A pair of national consumer advocacy groups are calling on the federal government to cancel student loan debts “across-the-board” as a means of helping individuals improve their financial futures, after analyzing more than 400,000 loans being serviced by Navient. The analysis looked at individuals who are in income-driven repayment plans and voluntarily have made payments during the COVID-19 pandemic, revealing that 63% of those individuals owe more than what was originally borrowed.
The National Consumer Law Center and the Center for Responsible Lending published a policy brief yesterday, with the results of their analysis, which looked at $27.6 billion of student loans. More than two-thirds of the borrowers in that group owe between 100% and 125% of the original balance, 26% owe between 125% and 150% of the original balance, and 6% owe more than 150% of the original balance. The individuals in this group made $600 million worth of voluntary payments during the pandemic.

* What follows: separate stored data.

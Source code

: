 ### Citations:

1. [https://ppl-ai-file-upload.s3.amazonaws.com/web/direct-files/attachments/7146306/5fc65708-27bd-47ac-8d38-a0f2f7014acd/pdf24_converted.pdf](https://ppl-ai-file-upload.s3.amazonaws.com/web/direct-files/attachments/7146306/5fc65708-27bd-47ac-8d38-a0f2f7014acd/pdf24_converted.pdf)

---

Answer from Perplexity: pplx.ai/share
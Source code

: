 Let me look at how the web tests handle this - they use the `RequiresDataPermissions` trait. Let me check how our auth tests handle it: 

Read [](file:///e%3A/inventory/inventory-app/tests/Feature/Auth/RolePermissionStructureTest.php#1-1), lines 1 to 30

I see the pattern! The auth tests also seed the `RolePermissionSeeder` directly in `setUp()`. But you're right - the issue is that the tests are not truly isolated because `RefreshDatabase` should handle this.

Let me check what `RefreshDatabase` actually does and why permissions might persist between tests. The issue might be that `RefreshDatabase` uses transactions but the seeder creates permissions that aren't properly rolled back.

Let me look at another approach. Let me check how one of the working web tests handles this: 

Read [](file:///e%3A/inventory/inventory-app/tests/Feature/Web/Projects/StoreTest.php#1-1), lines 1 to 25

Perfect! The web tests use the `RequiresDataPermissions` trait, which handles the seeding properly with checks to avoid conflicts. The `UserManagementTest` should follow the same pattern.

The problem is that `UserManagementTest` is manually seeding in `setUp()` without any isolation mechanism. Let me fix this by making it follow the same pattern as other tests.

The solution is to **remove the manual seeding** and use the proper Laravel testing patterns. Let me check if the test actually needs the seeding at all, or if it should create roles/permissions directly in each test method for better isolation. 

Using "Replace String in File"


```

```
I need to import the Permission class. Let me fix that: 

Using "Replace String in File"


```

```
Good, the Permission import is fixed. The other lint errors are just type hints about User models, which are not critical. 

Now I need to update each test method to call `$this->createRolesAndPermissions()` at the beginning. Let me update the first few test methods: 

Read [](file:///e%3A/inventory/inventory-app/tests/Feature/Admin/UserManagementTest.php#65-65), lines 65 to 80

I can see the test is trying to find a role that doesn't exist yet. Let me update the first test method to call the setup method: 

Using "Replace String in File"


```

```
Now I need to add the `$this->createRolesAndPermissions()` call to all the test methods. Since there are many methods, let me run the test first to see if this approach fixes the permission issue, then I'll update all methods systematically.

“As this data shows, it is unfortunately all too common for student loan borrowers to see their balances go up instead of down while in repayment,” said National Consumer Law Center Attorney Abby Shafroth, in a statement. “Balances go up when borrowers in financial distress cannot afford to make payments. They also go up when monthly payments in income-driven repayment plans are insufficient to cover interest, which is common for low-income borrowers, meaning that despite faithfully making payments their balance goes up instead of down. And unpaid interest is often capitalized, so borrowers pay interest on interest. Ballooning balances not only make education more expensive for those who must borrow but make many feel hopeless that they’ll ever be free of their student debt. The Biden Administration can and should end the practices that cause debt to balloon going forward and provide relief to borrowers already harmed through debt cancellation.”
The report made three recommendations: canceling student loan debt and “clearing the books of bad debt,” make changes to income-driven repayment plans that are causing balances to “balloon,” and make more data available “to better understand the scope of the problem and to assess potential responses.”